Goal of the exercise: For the records below, give the number of lines containing the word "through" and no other text.

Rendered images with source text
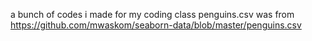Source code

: a bunch of codes i made for my coding class
penguins.csv was from https://github.com/mwaskom/seaborn-data/blob/master/penguins.csv
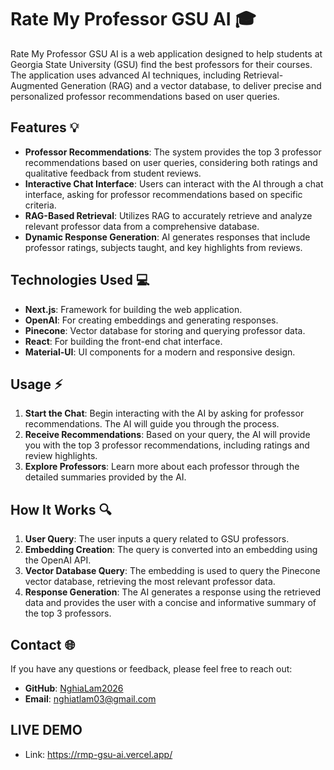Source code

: # Rate My Professor GSU AI 🎓

Rate My Professor GSU AI is a web application designed to help students at Georgia State University (GSU) find the best professors for their courses. The application uses advanced AI techniques, including Retrieval-Augmented Generation (RAG) and a vector database, to deliver precise and personalized professor recommendations based on user queries.

## Features 💡

- **Professor Recommendations**: The system provides the top 3 professor recommendations based on user queries, considering both ratings and qualitative feedback from student reviews.
- **Interactive Chat Interface**: Users can interact with the AI through a chat interface, asking for professor recommendations based on specific criteria.
- **RAG-Based Retrieval**: Utilizes RAG to accurately retrieve and analyze relevant professor data from a comprehensive database.
- **Dynamic Response Generation**: AI generates responses that include professor ratings, subjects taught, and key highlights from reviews.

## Technologies Used 💻

- **Next.js**: Framework for building the web application.
- **OpenAI**: For creating embeddings and generating responses.
- **Pinecone**: Vector database for storing and querying professor data.
- **React**: For building the front-end chat interface.
- **Material-UI**: UI components for a modern and responsive design.

## Usage ⚡

1. **Start the Chat**: Begin interacting with the AI by asking for professor recommendations. The AI will guide you through the process.
2. **Receive Recommendations**: Based on your query, the AI will provide you with the top 3 professor recommendations, including ratings and review highlights.
3. **Explore Professors**: Learn more about each professor through the detailed summaries provided by the AI.

## How It Works 🔍

1. **User Query**: The user inputs a query related to GSU professors.
2. **Embedding Creation**: The query is converted into an embedding using the OpenAI API.
3. **Vector Database Query**: The embedding is used to query the Pinecone vector database, retrieving the most relevant professor data.
4. **Response Generation**: The AI generates a response using the retrieved data and provides the user with a concise and informative summary of the top 3 professors.

## Contact 🌐

If you have any questions or feedback, please feel free to reach out:

- **GitHub**: [NghiaLam2026](https://github.com/NghiaLam2026)
- **Email**: nghiatlam03@gmail.com

## LIVE DEMO
- Link: https://rmp-gsu-ai.vercel.app/
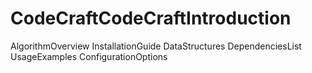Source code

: # CodeCraftCodeCraftIntroduction
AlgorithmOverview
InstallationGuide
DataStructures
DependenciesList
UsageExamples
ConfigurationOptions
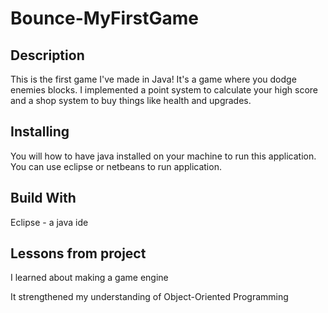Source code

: # Bounce-MyFirstGame

## Description

This is the first game I've made in Java! It's a game where you dodge enemies blocks. 
I implemented a point system to calculate your high score and a shop system to buy
things like health and upgrades.


## Installing

You will how to have java installed on your machine to run this application. You can
use eclipse or netbeans to run application.

## Build With
Eclipse - a java ide

## Lessons from project

I learned about making a game engine 

It strengthened my understanding of Object-Oriented Programming

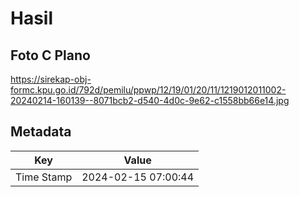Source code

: # Hasil

## Foto C Plano

https://sirekap-obj-formc.kpu.go.id/792d/pemilu/ppwp/12/19/01/20/11/1219012011002-20240214-160139--8071bcb2-d540-4d0c-9e62-c1558bb66e14.jpg


## Metadata

| Key        | Value               |
| ---------- | ------------------- |
| Time Stamp | 2024-02-15 07:00:44 |



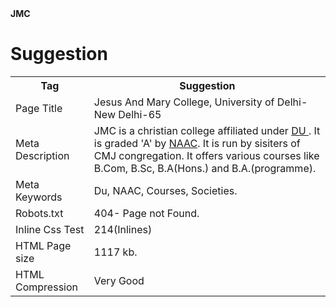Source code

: 
<html>
<body>
<b>JMC</b>
<h1> Suggestion </h1>
<background image-"https://www.google.co.in/search?q=background+images&rlz=1C1CHBF_enIN728IN728&espv=2&biw=1242&bih=602&site=webhp&tbm=isch&imgil=Hqw4fcsYVq26ZM%253A%253Bn6QJhYuNHBIAvM%253Bhttp%25253A%25252F%25252Fwww.planwallpaper.com%25252Fbackground&source=iu&pf=m&fir=Hqw4fcsYVq26ZM%253A%252Cn6QJhYuNHBIAvM%252C_&usg=__a0YHZ77Mjo-VcGOlblTfvWAlg0s%3D&ved=0ahUKEwjn7PuW65PSAhVKPY8KHdDNC6gQyjcIMg&ei=TjKlWOeNIcr6vATQm6_ACg#imgrc=Hqw4fcsYVq26ZM:">
<table>
<tr>
<th> Tag </th>
<th> Suggestion </th>
</tr>
<tr>
<td>Page Title</td>
<td>Jesus And Mary College, University of Delhi-New Delhi-65</td>
</tr>
<tr>
<td>Meta Description</td> 
<td>JMC is a christian college affiliated under <u> DU </u>. It is graded 'A' by <u>NAAC</u>. It is run by sisiters of CMJ congregation. It offers various courses like B.Com, B.Sc, B.A(Hons.) and B.A.(programme).</td>
</tr>
<tr>
<td>Meta Keywords</td>
<td>Du, NAAC, Courses, Societies.</td>
</tr>
<tr>
<td>Robots.txt</td>
<td>404- Page not Found.</td>
</tr>
<tr>
<td>Inline Css Test</td>
<td>214(Inlines)</td>
</tr>
<tr>
<td>HTML Page size</td>
<td>1117 kb.</td>
</tr>
<tr>
<td>HTML Compression </td>
<td>Very Good</td>
</tr>
</table>
</body>
</html>
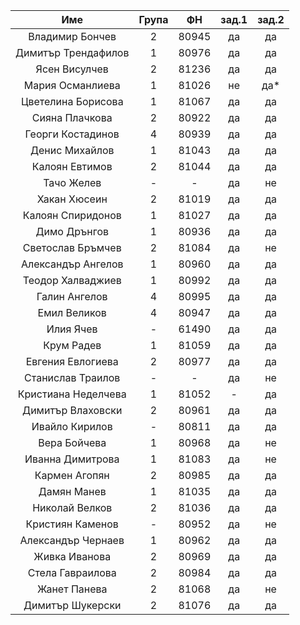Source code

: |         Име         | Група |   ФН  | зад.1 | зад.2 |
|:-------------------:|:-----:|:-----:|:-----:|:-----:|
|   Владимир Бончев   |   2   | 80945 |   да  |   да  |
| Димитър Трендафилов |   1   | 80976 |   да  |   да  |
|    Ясен Висулчев    |   2   | 81236 |   да  |   да  |
|   Мария Османлиева  |   1   | 81026 |   не  |  да*  |
|  Цветелина Борисова |   1   | 81067 |   да  |   да  |
|    Сияна Плачкова   |   2   | 80922 |   да  |   да  |
|  Георги Костадинов  |   4   | 80939 |   да  |   да  |
|   Денис Михайлов    |   1   | 81043 |   да  |   да  |
|    Калоян Евтимов   |   2   | 81044 |   да  |   да  |
|      Тачо Желев     |   -   |   -   |   да  |   не  |
|     Хакан Хюсеин    |   2   | 81019 |   да  |   да  |
|  Калоян Спиридонов  |   1   | 81027 |   да  |   да  |
|     Димо Дрънгов    |   1   | 80936 |   да  |   да  |
|  Светослав Бръмчев  |   2   | 81084 |   да  |   не  |
|  Александър Ангелов |   1   | 80960 |   да  |   да  |
|  Теодор Халваджиев  |   1   | 80992 |   да  |   да  |
|    Галин Ангелов    |   4   | 80995 |   да  |   да  |
|     Емил Великов    |   4   | 80947 |   да  |   да  |
|      Илия Ячев      |   -   | 61490 |   да  |   да  |
|      Крум Радев     |   1   | 81059 |   да  |   да  |
|  Евгения Евлогиева  |   2   | 80977 |   да  |   да  |
|  Станислав Траилов  |   -   |   -   |   да  |   не  |
| Кристиана Неделчева |   1   | 81052 |   -   |   да  |
|  Димитър Влаховски  |   2   | 80961 |   да  |   да  |
|    Ивайло Кирилов   |   -   | 80811 |   да  |   да  |
|     Вера Бойчева    |   1   | 80968 |   да  |   не  |
|   Иванна Димитрова  |   1   | 81083 |   да  |   не  |
|     Кармен Агопян   |   2   | 80985 |   да  |   да  |
|     Дамян Манев     |   1   | 81035 |   да  |   да  |
|    Николай Велков   |   2   | 81036 |   да  |   да  |
|   Кристиян Каменов  |   -   | 80952 |   да  |   не  |
|  Александър Чернаев |   1   | 80962 |   да  |   да  |
|    Живка Иванова    |   2   | 80969 |   да  |   да  |
|   Стела Гавраилова  |   2   | 80984 |   да  |   да  |
|     Жанет Панева    |   2   | 81068 |   да  |   не  |
|   Димитър Шукерски  |   2   | 81076 |   да  |   да  |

Task answer: 3